REQUIRED ACTION | In the records below, find the line that contains "leave only the last sample per each" and the line that contains "It is possible to drop", then retype exactly those two lines and every line between them.
EXERCISE MATERIAL below:
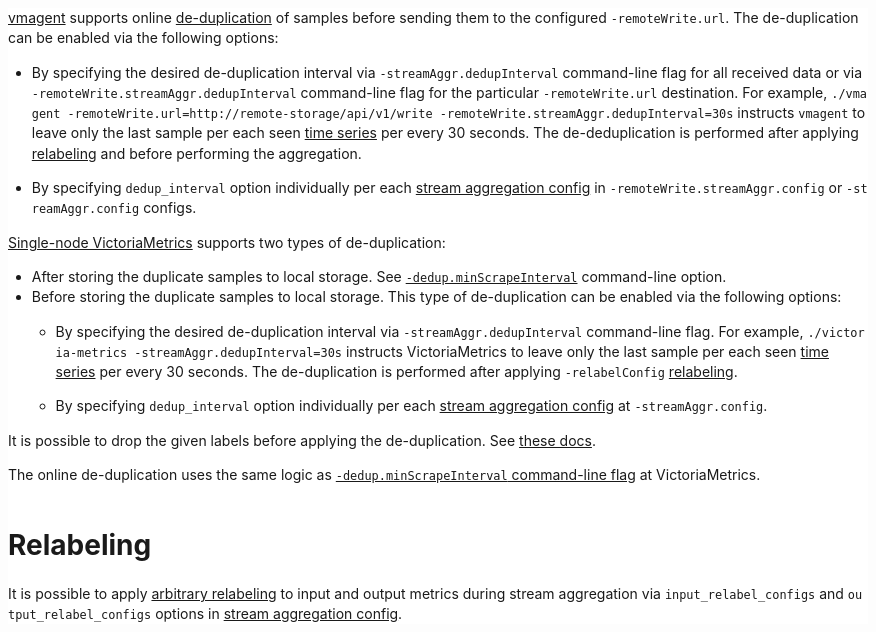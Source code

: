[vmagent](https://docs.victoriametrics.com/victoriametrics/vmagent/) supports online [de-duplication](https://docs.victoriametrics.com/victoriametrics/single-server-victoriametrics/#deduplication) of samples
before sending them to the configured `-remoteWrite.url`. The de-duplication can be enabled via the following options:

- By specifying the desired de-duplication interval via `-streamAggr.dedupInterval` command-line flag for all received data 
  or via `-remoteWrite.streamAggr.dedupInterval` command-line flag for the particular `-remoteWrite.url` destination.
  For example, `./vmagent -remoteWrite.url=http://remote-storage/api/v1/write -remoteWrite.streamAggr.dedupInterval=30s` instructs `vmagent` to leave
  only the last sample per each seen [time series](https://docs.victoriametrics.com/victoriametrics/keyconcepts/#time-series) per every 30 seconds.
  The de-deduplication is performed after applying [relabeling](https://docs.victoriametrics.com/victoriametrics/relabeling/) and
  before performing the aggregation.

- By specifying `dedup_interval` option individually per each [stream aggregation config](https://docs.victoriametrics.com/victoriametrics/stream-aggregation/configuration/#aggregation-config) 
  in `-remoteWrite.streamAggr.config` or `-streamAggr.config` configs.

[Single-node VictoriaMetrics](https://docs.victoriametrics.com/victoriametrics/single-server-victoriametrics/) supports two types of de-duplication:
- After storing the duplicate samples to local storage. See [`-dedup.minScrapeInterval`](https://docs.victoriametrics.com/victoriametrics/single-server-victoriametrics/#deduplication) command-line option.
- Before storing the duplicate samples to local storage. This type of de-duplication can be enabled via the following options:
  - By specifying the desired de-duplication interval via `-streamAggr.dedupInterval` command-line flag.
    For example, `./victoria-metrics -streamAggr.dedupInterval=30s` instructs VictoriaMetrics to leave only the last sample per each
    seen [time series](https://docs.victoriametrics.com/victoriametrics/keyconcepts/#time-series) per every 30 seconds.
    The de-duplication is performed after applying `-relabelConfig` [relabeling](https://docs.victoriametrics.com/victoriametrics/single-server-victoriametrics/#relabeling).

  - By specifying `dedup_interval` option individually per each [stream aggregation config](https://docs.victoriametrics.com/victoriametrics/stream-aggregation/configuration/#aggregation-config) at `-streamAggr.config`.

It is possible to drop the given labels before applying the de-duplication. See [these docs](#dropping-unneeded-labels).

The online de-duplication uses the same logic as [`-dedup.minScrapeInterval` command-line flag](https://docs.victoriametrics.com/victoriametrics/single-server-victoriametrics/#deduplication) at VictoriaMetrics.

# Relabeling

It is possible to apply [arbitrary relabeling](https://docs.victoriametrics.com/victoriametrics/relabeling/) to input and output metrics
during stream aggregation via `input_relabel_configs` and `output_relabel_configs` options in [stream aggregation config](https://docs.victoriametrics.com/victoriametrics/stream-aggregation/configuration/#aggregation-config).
End of EXERCISE MATERIAL.
EXERCISE MATERIAL below:
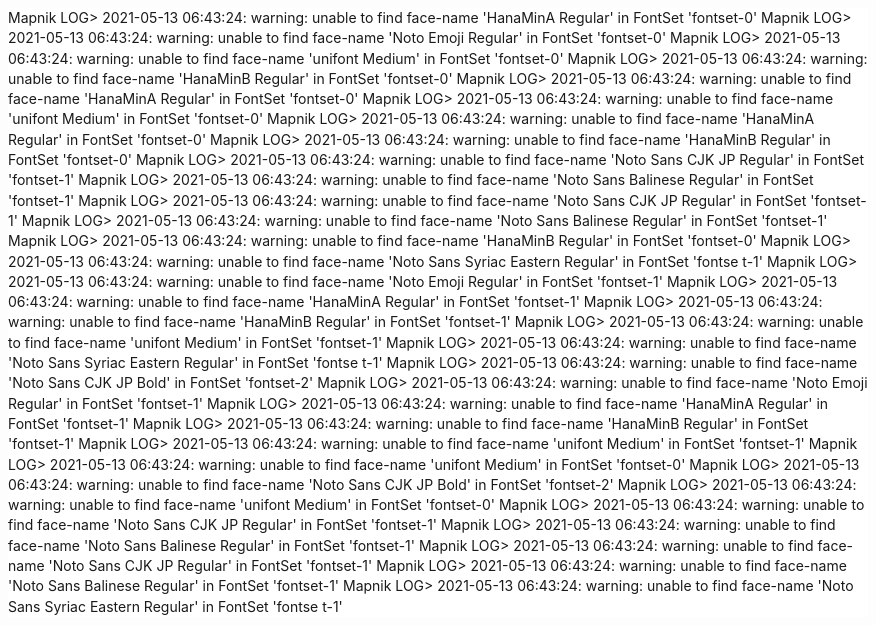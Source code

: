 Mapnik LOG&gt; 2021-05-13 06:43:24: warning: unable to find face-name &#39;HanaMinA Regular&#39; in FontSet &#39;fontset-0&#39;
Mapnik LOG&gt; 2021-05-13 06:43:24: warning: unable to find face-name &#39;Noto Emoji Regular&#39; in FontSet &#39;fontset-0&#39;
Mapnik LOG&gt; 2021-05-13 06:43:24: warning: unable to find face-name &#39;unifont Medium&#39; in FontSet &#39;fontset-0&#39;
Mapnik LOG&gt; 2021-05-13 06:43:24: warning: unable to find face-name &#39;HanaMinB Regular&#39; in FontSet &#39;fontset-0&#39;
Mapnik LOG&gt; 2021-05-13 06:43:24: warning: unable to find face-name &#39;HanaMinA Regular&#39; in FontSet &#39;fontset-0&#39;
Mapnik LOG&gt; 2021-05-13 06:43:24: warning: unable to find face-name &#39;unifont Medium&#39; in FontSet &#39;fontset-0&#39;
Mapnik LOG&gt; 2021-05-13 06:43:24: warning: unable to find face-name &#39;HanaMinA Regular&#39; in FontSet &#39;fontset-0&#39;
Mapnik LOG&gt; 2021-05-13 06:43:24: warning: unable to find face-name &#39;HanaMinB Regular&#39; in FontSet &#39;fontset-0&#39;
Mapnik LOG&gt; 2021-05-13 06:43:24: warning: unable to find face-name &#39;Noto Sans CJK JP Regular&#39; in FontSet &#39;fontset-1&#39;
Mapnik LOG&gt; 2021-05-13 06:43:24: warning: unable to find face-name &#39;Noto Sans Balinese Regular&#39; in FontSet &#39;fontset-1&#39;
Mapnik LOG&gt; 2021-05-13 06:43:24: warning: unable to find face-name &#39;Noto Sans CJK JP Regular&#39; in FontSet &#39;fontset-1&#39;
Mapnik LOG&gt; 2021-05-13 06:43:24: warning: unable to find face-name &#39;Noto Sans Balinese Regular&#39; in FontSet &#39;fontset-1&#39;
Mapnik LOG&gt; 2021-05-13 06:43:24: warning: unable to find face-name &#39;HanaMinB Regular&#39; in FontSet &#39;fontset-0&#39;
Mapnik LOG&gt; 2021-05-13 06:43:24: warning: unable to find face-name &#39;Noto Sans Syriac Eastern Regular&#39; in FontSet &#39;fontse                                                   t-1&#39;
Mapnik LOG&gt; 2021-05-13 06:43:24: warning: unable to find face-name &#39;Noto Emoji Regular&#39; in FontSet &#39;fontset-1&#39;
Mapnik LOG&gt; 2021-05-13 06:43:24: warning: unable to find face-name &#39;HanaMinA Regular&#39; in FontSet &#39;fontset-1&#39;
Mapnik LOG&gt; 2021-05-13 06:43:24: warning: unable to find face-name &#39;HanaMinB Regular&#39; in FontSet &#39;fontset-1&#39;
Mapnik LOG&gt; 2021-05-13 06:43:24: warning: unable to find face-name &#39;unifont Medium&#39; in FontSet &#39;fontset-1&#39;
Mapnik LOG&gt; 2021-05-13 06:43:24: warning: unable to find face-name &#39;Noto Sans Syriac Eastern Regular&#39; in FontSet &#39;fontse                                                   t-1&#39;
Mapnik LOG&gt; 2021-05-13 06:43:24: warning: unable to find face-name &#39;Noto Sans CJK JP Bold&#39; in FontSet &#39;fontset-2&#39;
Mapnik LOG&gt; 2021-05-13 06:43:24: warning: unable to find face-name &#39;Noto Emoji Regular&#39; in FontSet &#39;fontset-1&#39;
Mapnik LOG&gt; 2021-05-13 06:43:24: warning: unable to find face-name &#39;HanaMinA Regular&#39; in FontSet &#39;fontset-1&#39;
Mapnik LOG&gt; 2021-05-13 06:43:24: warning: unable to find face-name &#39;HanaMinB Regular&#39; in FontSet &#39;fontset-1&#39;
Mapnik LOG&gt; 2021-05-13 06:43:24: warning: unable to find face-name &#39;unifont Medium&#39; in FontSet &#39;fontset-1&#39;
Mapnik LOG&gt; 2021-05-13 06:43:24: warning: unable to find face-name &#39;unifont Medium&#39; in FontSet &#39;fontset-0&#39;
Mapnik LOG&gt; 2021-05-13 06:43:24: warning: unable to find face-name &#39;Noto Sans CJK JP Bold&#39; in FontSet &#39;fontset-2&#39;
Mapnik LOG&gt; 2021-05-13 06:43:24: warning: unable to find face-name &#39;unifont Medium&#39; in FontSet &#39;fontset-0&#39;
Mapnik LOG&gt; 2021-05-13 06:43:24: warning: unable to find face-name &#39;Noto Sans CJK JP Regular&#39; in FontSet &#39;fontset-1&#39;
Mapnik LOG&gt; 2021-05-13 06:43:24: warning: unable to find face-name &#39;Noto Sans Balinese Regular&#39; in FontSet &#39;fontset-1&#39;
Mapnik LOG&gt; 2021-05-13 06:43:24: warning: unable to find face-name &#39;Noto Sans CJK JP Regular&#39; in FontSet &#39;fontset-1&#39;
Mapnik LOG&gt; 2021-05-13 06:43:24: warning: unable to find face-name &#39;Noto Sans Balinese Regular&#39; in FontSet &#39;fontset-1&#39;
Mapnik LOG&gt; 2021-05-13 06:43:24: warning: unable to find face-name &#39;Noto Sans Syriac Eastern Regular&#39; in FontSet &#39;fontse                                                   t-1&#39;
End of EXERCISE MATERIAL.
EXERCISE MATERIAL below:
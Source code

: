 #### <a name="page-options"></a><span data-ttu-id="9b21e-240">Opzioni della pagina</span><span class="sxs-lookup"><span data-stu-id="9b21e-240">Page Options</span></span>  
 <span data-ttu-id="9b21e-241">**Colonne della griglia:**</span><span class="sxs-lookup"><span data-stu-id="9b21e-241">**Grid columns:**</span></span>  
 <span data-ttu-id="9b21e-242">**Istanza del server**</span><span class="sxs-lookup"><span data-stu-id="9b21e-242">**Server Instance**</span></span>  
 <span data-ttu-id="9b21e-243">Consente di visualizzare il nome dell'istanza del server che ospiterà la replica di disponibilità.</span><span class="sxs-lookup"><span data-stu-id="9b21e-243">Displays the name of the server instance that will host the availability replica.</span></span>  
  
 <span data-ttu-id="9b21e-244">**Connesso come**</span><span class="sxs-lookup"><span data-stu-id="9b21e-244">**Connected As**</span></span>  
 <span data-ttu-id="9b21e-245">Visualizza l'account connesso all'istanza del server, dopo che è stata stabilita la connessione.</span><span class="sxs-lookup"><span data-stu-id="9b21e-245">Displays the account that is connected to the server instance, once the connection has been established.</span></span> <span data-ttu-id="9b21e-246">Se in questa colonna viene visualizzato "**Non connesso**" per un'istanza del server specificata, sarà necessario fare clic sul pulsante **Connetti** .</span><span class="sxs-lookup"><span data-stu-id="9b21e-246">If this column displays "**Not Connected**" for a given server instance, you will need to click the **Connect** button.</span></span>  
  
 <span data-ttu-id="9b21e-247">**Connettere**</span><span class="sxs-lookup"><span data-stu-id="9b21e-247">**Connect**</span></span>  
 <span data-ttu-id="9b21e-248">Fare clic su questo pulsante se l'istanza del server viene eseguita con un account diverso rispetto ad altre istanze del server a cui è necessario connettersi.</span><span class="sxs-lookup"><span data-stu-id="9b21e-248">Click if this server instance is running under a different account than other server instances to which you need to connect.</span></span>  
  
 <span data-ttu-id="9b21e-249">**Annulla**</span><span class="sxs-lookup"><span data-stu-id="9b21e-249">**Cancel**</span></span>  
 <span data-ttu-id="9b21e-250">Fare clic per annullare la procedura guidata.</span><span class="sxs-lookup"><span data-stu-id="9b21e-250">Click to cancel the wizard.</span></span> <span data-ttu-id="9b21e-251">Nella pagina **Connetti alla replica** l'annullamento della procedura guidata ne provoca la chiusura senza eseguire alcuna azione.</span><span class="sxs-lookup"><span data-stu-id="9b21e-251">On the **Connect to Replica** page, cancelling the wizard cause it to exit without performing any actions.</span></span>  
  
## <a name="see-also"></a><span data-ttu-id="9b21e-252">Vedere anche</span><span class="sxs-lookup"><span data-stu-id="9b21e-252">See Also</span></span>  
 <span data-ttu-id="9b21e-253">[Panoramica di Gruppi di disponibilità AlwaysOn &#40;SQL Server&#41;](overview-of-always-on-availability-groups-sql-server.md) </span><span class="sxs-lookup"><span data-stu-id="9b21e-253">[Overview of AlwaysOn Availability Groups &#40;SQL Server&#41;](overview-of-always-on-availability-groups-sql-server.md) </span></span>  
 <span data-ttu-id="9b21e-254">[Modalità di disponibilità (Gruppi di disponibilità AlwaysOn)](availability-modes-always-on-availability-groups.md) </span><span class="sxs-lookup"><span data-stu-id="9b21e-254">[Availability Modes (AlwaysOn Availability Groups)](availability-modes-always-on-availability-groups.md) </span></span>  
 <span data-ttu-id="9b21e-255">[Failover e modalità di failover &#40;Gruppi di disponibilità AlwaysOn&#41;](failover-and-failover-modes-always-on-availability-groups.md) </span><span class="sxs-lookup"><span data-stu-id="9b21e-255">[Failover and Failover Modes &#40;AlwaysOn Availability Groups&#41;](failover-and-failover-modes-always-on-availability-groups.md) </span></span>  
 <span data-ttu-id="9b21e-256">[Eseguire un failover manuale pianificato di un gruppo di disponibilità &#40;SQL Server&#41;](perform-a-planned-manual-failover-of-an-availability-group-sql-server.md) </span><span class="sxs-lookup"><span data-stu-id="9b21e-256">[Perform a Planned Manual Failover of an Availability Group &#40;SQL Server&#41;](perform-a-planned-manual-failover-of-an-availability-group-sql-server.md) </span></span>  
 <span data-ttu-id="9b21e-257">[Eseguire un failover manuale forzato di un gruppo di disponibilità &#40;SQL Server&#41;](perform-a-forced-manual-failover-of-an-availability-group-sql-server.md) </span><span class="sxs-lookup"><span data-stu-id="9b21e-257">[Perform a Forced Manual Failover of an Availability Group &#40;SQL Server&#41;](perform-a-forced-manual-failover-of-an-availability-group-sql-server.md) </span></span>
End of EXERCISE MATERIAL.
SOLUTION BELOW |
    For example, `./victoria-metrics -streamAggr.dedupInterval=30s` instructs VictoriaMetrics to leave only the last sample per each
    seen [time series](https://docs.victoriametrics.com/victoriametrics/keyconcepts/#time-series) per every 30 seconds.
    The de-duplication is performed after applying `-relabelConfig` [relabeling](https://docs.victoriametrics.com/victoriametrics/single-server-victoriametrics/#relabeling).

  - By specifying `dedup_interval` option individually per each [stream aggregation config](https://docs.victoriametrics.com/victoriametrics/stream-aggregation/configuration/#aggregation-config) at `-streamAggr.config`.

It is possible to drop the given labels before applying the de-duplication. See [these docs](#dropping-unneeded-labels).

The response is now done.